Whatever the original goals of compliance assistance, there's no question
that its "flexible" and "business-friendly"
aspects are what have made it catch on like a cult in statehouses across
the country in the past five years. Some
states have supplemented the new approach with cabinet-level offices to run
interference for businesses, helping them
to cut deals or avoid penalties. Former Virginia Gov. George Allen
pioneered this movement, modeling his own effort
on former Vice President Dan Quayle's Council on Competitiveness, which
became notorious during the Bush
administration for its efforts to gut environmental laws. New York Gov.
George Pataki has followed suit with the
Governor's Office of Regulatory Reform. Technically, the office existed
before, but only as a three-person
ombudsman for small businesses. Now staffed by about thirty, the office was
developed by Pataki's current budget
director Bob King, and "they are in the driver's seat when it comes to
environmental regulation," says one source in
the New York state government. "They've had a major chilling effect on
enforcement."

There's also no doubt that when states use compliance assistance without
holding businesses accountable through
inspections and a credible threat of enforcement, they are virtually
inviting polluters to ignore the law. "There's been a
massive shift in the approach to enforcement," says one New York state
official. "The [enforcement] numbers have
gone down. When you confront [agency officials] they say compliance is up.
But there's no way to check. What I've
heard from business is that no one is watching. They couldn't be happier."

Taking It Easy

An avalanche of anecdotal information suggests that in this new era,
officials who prosecute the law vigorously are
often pressured to cool it. If they don't, they face retaliation. Consider
Captain Ronald Gatto, a cop in New York
City's Department of Environmental Protection. You might suppose that Mayor
Rudolph Giuliani would be proud of
Captain Gatto. After all, Gatto has a law enforcement record to match Mayor
Rudy's. He has personally made 156
arrests for environmental crimes since 1990, with a 100 percent conviction
rate. The DEP's police unit is tiny, and
local environmentalists claim that Gatto is almost single-handedly
responsible for protecting the network of reservoirs
that supply the city's drinking water.

But instead of rewarding Gatto for his good work, Giuliani's administration
has subjected him to a steady campaign of
harassment, including denial of pay raises and promotions, and a series of
probes of his conduct by the city's
Department of Investigations, all of which came up with nothing. (In one
instance the investigators broke into his
office and stole his personal and police documents.) Gatto and his unit
have been so starved of necessary equipment
that he was forced to buy his own police telephone, fax machine, video
camera and the dye tablets necessary for
conducting wastewater investigations. In June he was reassigned away from
enforcement activities and effectively
demoted.

Giuliani's critics claim that his reluctance to police the watershed is a
favor to upstate developers and politicians, who
don't like to see environmental laws getting in the way of business, and
whose support happens to be vital to Giuliani's
upcoming Senate bid. Whatever the reasons, there's no doubt that the mayor
is flirting with disaster. If its water
supply deteriorates much further, the city will be forced under federal law
to construct a filtration plant for $8 billion,
at an annual operating cost of $300 million. By then, of course, Rudy will
either be sitting in the Capitol or in his
favorite lawn chair. Either way, he won't be mayor.

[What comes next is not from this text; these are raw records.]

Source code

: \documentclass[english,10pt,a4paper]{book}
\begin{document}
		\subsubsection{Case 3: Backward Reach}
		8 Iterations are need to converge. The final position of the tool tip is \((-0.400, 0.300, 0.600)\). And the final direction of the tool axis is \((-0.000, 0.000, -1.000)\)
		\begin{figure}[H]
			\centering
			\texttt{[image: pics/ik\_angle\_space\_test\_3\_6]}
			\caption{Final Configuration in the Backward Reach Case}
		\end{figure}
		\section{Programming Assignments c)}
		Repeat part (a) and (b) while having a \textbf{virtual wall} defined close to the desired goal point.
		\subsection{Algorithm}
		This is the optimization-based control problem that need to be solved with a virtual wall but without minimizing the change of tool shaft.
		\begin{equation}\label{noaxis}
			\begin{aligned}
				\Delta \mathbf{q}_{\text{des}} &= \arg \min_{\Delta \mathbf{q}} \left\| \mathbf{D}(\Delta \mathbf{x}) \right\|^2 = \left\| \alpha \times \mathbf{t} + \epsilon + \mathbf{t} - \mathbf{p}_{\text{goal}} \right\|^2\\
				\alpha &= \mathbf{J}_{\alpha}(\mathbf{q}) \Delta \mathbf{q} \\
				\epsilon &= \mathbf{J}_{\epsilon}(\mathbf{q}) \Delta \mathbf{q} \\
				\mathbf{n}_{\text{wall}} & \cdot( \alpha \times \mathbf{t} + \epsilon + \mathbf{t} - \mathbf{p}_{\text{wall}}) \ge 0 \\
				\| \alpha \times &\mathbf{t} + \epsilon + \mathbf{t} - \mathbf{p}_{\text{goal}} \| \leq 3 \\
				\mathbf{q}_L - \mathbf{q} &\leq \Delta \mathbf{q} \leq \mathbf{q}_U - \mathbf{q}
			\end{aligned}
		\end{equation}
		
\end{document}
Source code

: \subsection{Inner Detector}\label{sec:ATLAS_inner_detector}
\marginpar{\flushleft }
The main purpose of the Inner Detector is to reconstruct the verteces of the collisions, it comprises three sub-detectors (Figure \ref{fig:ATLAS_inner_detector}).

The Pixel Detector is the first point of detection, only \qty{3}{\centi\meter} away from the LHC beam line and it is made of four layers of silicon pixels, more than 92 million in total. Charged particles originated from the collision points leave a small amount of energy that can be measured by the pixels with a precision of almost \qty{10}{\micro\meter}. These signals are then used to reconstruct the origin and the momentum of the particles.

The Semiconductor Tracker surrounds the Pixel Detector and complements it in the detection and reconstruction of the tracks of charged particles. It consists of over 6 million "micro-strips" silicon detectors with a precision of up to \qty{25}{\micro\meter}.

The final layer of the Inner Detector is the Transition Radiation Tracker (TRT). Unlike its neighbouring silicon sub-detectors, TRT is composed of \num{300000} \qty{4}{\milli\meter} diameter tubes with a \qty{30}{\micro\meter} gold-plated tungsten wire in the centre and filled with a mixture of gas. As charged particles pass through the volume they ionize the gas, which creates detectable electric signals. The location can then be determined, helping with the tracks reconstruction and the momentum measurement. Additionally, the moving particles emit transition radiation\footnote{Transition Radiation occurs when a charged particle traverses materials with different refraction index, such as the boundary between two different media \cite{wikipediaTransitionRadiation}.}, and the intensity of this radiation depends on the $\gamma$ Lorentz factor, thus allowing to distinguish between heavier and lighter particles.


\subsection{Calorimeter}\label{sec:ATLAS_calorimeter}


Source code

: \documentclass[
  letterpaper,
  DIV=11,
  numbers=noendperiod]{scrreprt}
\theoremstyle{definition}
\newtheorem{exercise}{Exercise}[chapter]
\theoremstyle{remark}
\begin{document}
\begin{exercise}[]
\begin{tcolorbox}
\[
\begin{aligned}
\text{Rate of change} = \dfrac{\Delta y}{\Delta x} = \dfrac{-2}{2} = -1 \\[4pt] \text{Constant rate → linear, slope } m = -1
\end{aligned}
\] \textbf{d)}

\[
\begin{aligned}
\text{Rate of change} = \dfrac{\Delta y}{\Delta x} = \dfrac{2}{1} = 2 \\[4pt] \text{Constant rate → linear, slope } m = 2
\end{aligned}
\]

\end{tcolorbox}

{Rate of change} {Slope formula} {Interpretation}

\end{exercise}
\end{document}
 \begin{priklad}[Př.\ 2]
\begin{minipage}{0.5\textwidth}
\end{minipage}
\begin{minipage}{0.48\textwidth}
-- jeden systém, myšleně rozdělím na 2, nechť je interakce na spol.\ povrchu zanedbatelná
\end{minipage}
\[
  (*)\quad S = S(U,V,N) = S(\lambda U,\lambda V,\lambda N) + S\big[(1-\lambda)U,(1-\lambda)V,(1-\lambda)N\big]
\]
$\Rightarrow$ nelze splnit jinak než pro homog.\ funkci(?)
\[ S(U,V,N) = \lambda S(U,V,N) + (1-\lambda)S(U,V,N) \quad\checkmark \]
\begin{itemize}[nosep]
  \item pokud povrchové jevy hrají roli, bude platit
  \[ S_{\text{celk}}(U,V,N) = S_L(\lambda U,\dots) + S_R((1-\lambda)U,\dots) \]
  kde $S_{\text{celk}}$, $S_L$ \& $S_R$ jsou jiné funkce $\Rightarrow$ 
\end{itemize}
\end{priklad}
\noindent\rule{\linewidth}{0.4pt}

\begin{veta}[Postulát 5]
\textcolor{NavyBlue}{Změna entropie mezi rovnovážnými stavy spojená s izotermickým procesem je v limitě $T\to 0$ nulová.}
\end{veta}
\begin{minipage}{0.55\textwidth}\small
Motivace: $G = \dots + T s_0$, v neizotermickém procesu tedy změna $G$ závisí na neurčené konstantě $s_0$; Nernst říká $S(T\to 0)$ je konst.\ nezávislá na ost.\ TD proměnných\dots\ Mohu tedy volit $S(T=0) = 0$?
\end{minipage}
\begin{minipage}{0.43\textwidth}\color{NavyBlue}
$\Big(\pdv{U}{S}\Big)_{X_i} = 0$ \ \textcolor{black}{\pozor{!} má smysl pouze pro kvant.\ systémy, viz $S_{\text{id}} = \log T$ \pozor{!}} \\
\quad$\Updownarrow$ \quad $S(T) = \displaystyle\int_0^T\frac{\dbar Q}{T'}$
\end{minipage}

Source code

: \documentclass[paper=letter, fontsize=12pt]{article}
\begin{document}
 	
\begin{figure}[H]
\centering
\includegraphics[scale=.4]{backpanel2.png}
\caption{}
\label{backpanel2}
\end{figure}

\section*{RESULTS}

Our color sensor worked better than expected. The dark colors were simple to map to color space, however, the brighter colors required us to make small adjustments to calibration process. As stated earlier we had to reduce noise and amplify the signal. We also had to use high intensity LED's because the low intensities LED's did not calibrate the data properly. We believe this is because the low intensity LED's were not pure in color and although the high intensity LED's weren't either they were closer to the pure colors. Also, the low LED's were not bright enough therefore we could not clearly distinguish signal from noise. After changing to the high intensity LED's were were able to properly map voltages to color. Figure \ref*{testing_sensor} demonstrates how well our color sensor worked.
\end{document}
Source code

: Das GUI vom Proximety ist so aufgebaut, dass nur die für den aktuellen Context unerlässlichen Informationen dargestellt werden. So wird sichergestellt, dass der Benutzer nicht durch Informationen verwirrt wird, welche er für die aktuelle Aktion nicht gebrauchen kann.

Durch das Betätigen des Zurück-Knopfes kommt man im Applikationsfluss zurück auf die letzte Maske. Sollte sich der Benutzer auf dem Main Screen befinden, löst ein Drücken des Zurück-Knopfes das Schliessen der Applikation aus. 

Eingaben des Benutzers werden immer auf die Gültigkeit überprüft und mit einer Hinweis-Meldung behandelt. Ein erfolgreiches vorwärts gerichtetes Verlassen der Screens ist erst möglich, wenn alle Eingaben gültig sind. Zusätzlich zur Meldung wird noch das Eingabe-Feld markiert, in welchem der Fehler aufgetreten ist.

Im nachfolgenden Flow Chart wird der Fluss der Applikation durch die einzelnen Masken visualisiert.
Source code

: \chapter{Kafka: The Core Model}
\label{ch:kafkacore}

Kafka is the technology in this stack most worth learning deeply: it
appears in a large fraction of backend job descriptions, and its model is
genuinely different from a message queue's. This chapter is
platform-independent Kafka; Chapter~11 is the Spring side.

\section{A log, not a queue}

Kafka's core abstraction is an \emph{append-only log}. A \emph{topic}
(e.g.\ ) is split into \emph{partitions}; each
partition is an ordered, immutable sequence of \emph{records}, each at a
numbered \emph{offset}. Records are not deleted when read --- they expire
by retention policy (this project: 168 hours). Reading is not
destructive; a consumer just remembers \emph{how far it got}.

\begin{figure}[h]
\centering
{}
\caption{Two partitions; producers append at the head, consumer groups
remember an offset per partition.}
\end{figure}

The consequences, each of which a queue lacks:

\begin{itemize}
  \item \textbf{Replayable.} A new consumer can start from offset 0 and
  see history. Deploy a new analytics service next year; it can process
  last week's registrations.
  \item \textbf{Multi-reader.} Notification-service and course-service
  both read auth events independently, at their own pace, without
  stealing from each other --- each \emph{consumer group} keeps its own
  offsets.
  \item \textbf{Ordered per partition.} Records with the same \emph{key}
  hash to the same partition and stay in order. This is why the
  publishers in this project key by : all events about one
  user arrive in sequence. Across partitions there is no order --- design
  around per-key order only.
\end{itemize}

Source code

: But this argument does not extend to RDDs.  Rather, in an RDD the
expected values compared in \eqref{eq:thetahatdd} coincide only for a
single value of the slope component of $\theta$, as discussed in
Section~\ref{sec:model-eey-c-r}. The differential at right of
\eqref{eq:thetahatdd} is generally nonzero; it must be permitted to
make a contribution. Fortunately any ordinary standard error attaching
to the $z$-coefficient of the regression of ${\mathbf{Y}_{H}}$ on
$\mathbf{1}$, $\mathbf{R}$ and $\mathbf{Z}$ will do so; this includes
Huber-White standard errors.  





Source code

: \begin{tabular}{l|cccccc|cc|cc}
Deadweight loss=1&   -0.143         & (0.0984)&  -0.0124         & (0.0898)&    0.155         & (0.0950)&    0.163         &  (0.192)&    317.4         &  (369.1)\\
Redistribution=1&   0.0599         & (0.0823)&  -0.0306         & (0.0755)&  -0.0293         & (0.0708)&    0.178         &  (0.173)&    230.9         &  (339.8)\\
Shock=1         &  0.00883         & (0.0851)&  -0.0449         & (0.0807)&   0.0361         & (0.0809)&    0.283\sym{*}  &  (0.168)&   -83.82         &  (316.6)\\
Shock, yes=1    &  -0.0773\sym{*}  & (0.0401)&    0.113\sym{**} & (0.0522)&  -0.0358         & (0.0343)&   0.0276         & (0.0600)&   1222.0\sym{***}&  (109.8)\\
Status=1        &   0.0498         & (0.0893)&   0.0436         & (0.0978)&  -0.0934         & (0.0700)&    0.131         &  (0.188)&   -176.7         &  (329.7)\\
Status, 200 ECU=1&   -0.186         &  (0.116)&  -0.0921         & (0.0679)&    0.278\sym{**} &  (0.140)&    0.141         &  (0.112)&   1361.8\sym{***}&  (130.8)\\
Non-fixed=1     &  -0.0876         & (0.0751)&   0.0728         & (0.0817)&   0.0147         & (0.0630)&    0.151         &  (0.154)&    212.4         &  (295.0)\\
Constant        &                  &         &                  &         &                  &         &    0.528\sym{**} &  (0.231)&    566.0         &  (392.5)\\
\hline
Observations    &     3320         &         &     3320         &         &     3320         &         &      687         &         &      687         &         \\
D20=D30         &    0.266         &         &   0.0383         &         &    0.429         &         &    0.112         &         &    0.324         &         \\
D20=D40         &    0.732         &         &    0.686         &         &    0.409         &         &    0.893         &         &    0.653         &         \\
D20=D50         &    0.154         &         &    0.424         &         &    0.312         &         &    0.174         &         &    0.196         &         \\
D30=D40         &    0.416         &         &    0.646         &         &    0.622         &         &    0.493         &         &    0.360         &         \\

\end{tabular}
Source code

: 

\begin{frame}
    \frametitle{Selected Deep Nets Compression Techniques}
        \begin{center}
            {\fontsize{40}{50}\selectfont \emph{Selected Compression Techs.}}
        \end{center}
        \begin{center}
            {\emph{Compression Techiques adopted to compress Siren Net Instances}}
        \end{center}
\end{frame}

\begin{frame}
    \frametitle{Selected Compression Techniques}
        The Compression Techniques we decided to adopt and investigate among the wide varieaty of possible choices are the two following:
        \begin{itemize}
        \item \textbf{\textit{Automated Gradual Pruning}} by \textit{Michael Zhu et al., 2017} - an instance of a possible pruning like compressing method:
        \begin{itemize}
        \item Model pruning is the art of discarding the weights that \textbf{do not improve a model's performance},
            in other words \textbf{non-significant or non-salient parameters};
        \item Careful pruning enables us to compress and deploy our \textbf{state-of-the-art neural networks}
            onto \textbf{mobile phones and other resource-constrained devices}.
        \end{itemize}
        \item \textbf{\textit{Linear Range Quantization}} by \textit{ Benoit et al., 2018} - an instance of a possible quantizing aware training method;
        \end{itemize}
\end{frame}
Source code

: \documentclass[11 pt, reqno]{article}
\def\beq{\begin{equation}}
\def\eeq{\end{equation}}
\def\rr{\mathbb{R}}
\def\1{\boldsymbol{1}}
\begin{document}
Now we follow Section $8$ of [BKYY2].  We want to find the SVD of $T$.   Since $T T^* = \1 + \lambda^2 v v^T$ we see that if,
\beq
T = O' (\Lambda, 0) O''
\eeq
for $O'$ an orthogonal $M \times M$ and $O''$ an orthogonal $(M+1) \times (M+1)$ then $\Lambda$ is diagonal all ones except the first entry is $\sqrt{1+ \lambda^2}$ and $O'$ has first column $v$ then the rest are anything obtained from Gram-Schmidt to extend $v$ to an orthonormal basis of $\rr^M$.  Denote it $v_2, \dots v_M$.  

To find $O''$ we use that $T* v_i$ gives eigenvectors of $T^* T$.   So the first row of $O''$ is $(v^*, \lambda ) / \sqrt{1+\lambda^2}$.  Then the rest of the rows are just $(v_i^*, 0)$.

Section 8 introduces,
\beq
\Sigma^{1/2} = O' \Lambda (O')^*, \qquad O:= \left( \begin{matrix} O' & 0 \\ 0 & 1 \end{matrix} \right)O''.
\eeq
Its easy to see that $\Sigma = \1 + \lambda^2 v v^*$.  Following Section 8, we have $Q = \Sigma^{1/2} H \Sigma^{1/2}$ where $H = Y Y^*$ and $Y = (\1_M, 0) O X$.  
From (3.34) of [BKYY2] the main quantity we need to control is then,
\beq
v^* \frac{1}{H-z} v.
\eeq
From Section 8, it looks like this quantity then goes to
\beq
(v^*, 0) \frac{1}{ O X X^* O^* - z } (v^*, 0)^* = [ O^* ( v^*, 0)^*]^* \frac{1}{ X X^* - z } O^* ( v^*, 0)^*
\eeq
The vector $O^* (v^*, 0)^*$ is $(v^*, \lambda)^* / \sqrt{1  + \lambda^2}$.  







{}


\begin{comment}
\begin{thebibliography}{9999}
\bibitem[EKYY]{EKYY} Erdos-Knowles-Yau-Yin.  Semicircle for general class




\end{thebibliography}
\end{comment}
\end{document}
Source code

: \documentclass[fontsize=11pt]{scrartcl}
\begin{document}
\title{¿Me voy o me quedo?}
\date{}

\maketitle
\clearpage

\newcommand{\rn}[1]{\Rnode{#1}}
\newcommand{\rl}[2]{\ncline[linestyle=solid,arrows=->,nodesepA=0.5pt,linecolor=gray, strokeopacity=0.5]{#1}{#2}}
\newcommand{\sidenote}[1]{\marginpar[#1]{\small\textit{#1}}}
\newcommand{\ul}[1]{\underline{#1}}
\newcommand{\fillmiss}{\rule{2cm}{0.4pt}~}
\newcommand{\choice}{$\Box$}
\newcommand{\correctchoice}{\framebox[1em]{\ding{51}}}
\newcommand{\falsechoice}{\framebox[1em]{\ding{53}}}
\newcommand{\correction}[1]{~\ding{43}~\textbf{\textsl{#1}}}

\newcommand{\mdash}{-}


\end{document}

Stories like Gatto's may sound like something out of the movie "Chinatown"
to the rest of us. But some regulators say
they're run of the mill. Take Beverly Migliore, who had been running the
Rhode Island Department of Environmental
Management's hazardous waste program for eight years when the department
was reorganized in the mid-1990s.
"We were under lots of pressure to be more business-friendly," says
Migliore. Suddenly, her new supervisor began
finding fault with her decisions. "I'm not a strict, high-penalty close-
'em down kind of person," she says, but it soon
became clear that her new supervisor "didn't believe in assessing penalties
or even strongly worded statements." He
began overriding her decisions, with the approval of the program director.
In one case, a company called American
Shipyard left drums full of solvents festering in a Newport shipyard for
several years. Worried that the drums would
erode and leak solvents into the bay, Migliore pressed her superiors to do
something for two years. Finally she gave
up and made a public statement. "Then I came back one afternoon and found
my chief wheeling my computer out of
my office into a closet." She is now suing the department under state
whistle-blower laws.

A few months ago the EPA's Inspector General filed a report that backs up
Migliore's claims, calling the state's
enforcement "inadequate" because "serious violations, such as leaking
battery acid and drums of hazardous waste, did
not receive formal enforcement actions. Thus, the health and protection of
the state's population and environment was
put at risk."

A series of recent federal audits suggests that Migliore's experience is
common in state enforcement bureaucracies.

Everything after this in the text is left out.